Exact copies of all the entries below are expected in the answer.
BEGIN PROVIDED INFORMATION
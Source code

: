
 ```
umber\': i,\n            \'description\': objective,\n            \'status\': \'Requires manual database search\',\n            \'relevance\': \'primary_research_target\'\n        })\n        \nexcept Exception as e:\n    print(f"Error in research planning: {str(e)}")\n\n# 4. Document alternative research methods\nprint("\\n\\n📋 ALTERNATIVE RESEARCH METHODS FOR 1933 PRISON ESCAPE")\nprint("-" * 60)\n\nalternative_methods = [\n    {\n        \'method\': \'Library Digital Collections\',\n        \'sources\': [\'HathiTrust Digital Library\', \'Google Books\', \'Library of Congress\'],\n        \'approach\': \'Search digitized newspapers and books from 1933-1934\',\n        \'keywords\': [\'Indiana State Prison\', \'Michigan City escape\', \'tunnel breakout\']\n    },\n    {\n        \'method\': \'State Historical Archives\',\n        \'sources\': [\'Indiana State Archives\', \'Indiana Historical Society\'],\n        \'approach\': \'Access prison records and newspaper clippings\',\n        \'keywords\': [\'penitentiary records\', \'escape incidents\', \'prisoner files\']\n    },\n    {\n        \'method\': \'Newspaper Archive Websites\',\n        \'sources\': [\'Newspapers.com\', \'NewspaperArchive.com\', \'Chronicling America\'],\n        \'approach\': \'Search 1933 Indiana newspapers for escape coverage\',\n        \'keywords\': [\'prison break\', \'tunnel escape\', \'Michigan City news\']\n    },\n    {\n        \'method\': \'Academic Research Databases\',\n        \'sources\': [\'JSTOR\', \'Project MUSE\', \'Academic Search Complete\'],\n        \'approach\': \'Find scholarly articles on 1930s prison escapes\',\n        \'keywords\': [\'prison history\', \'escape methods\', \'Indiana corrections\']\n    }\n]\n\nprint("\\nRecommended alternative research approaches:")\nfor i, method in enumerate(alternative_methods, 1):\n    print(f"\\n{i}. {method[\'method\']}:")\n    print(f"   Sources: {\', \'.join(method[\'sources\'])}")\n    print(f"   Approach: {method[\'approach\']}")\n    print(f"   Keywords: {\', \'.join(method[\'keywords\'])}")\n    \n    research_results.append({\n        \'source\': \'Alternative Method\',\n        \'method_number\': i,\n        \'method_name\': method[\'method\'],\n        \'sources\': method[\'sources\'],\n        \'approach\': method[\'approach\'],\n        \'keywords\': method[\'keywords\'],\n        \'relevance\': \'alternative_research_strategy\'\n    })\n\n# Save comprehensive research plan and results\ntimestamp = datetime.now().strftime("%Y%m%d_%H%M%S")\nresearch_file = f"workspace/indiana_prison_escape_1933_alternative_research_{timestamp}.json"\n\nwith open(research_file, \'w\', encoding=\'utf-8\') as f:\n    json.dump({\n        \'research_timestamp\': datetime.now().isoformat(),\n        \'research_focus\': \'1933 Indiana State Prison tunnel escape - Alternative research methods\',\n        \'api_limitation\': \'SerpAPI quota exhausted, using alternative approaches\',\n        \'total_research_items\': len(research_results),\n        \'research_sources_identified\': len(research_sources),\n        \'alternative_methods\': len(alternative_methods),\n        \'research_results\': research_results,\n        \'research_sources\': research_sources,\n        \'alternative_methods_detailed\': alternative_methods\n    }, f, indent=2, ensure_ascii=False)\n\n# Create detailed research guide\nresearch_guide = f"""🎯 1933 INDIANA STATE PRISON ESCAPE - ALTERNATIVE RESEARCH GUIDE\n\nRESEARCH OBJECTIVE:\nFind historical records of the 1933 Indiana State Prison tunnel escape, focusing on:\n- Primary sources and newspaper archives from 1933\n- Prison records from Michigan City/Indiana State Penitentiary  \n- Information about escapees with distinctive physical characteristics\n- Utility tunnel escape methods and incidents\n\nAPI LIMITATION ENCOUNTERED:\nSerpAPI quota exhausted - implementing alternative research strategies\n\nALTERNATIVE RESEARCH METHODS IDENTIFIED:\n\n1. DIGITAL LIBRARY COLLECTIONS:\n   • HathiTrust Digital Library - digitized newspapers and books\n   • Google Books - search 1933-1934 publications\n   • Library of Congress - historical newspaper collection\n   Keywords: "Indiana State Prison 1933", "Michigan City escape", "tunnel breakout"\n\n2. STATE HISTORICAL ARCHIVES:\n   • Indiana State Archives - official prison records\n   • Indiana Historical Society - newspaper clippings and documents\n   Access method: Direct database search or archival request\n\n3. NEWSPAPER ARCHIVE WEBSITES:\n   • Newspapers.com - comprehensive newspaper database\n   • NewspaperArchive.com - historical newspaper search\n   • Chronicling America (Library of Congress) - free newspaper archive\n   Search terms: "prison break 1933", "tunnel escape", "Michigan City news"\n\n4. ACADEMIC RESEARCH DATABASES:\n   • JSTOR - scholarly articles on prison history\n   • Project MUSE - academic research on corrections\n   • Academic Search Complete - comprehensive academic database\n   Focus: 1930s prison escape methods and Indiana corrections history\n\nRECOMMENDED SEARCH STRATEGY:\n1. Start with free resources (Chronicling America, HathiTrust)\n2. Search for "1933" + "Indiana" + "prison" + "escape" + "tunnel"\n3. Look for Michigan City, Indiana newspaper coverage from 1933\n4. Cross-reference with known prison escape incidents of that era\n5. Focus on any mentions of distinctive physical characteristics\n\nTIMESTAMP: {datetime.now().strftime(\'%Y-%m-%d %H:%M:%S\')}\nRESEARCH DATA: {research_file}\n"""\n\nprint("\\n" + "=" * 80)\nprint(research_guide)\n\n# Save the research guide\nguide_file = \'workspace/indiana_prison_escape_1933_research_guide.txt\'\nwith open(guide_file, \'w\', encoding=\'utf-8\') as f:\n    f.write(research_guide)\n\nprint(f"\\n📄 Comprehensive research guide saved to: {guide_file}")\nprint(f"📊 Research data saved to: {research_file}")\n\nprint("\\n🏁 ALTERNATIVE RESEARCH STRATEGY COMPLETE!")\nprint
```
END PROVIDED INFORMATION
- _RESPONSE BELOW_:
Source code

:
 ```
umber\': i,\n            \'description\': objective,\n            \'status\': \'Requires manual database search\',\n            \'relevance\': \'primary_research_target\'\n        })\n        \nexcept Exception as e:\n    print(f"Error in research planning: {str(e)}")\n\n# 4. Document alternative research methods\nprint("\\n\\n📋 ALTERNATIVE RESEARCH METHODS FOR 1933 PRISON ESCAPE")\nprint("-" * 60)\n\nalternative_methods = [\n    {\n        \'method\': \'Library Digital Collections\',\n        \'sources\': [\'HathiTrust Digital Library\', \'Google Books\', \'Library of Congress\'],\n        \'approach\': \'Search digitized newspapers and books from 1933-1934\',\n        \'keywords\': [\'Indiana State Prison\', \'Michigan City escape\', \'tunnel breakout\']\n    },\n    {\n        \'method\': \'State Historical Archives\',\n        \'sources\': [\'Indiana State Archives\', \'Indiana Historical Society\'],\n        \'approach\': \'Access prison records and newspaper clippings\',\n        \'keywords\': [\'penitentiary records\', \'escape incidents\', \'prisoner files\']\n    },\n    {\n        \'method\': \'Newspaper Archive Websites\',\n        \'sources\': [\'Newspapers.com\', \'NewspaperArchive.com\', \'Chronicling America\'],\n        \'approach\': \'Search 1933 Indiana newspapers for escape coverage\',\n        \'keywords\': [\'prison break\', \'tunnel escape\', \'Michigan City news\']\n    },\n    {\n        \'method\': \'Academic Research Databases\',\n        \'sources\': [\'JSTOR\', \'Project MUSE\', \'Academic Search Complete\'],\n        \'approach\': \'Find scholarly articles on 1930s prison escapes\',\n        \'keywords\': [\'prison history\', \'escape methods\', \'Indiana corrections\']\n    }\n]\n\nprint("\\nRecommended alternative research approaches:")\nfor i, method in enumerate(alternative_methods, 1):\n    print(f"\\n{i}. {method[\'method\']}:")\n    print(f"   Sources: {\', \'.join(method[\'sources\'])}")\n    print(f"   Approach: {method[\'approach\']}")\n    print(f"   Keywords: {\', \'.join(method[\'keywords\'])}")\n    \n    research_results.append({\n        \'source\': \'Alternative Method\',\n        \'method_number\': i,\n        \'method_name\': method[\'method\'],\n        \'sources\': method[\'sources\'],\n        \'approach\': method[\'approach\'],\n        \'keywords\': method[\'keywords\'],\n        \'relevance\': \'alternative_research_strategy\'\n    })\n\n# Save comprehensive research plan and results\ntimestamp = datetime.now().strftime("%Y%m%d_%H%M%S")\nresearch_file = f"workspace/indiana_prison_escape_1933_alternative_research_{timestamp}.json"\n\nwith open(research_file, \'w\', encoding=\'utf-8\') as f:\n    json.dump({\n        \'research_timestamp\': datetime.now().isoformat(),\n        \'research_focus\': \'1933 Indiana State Prison tunnel escape - Alternative research methods\',\n        \'api_limitation\': \'SerpAPI quota exhausted, using alternative approaches\',\n        \'total_research_items\': len(research_results),\n        \'research_sources_identified\': len(research_sources),\n        \'alternative_methods\': len(alternative_methods),\n        \'research_results\': research_results,\n        \'research_sources\': research_sources,\n        \'alternative_methods_detailed\': alternative_methods\n    }, f, indent=2, ensure_ascii=False)\n\n# Create detailed research guide\nresearch_guide = f"""🎯 1933 INDIANA STATE PRISON ESCAPE - ALTERNATIVE RESEARCH GUIDE\n\nRESEARCH OBJECTIVE:\nFind historical records of the 1933 Indiana State Prison tunnel escape, focusing on:\n- Primary sources and newspaper archives from 1933\n- Prison records from Michigan City/Indiana State Penitentiary  \n- Information about escapees with distinctive physical characteristics\n- Utility tunnel escape methods and incidents\n\nAPI LIMITATION ENCOUNTERED:\nSerpAPI quota exhausted - implementing alternative research strategies\n\nALTERNATIVE RESEARCH METHODS IDENTIFIED:\n\n1. DIGITAL LIBRARY COLLECTIONS:\n   • HathiTrust Digital Library - digitized newspapers and books\n   • Google Books - search 1933-1934 publications\n   • Library of Congress - historical newspaper collection\n   Keywords: "Indiana State Prison 1933", "Michigan City escape", "tunnel breakout"\n\n2. STATE HISTORICAL ARCHIVES:\n   • Indiana State Archives - official prison records\n   • Indiana Historical Society - newspaper clippings and documents\n   Access method: Direct database search or archival request\n\n3. NEWSPAPER ARCHIVE WEBSITES:\n   • Newspapers.com - comprehensive newspaper database\n   • NewspaperArchive.com - historical newspaper search\n   • Chronicling America (Library of Congress) - free newspaper archive\n   Search terms: "prison break 1933", "tunnel escape", "Michigan City news"\n\n4. ACADEMIC RESEARCH DATABASES:\n   • JSTOR - scholarly articles on prison history\n   • Project MUSE - academic research on corrections\n   • Academic Search Complete - comprehensive academic database\n   Focus: 1930s prison escape methods and Indiana corrections history\n\nRECOMMENDED SEARCH STRATEGY:\n1. Start with free resources (Chronicling America, HathiTrust)\n2. Search for "1933" + "Indiana" + "prison" + "escape" + "tunnel"\n3. Look for Michigan City, Indiana newspaper coverage from 1933\n4. Cross-reference with known prison escape incidents of that era\n5. Focus on any mentions of distinctive physical characteristics\n\nTIMESTAMP: {datetime.now().strftime(\'%Y-%m-%d %H:%M:%S\')}\nRESEARCH DATA: {research_file}\n"""\n\nprint("\\n" + "=" * 80)\nprint(research_guide)\n\n# Save the research guide\nguide_file = \'workspace/indiana_prison_escape_1933_research_guide.txt\'\nwith open(guide_file, \'w\', encoding=\'utf-8\') as f:\n    f.write(research_guide)\n\nprint(f"\\n📄 Comprehensive research guide saved to: {guide_file}")\nprint(f"📊 Research data saved to: {research_file}")\n\nprint("\\n🏁 ALTERNATIVE RESEARCH STRATEGY COMPLETE!")\nprint
```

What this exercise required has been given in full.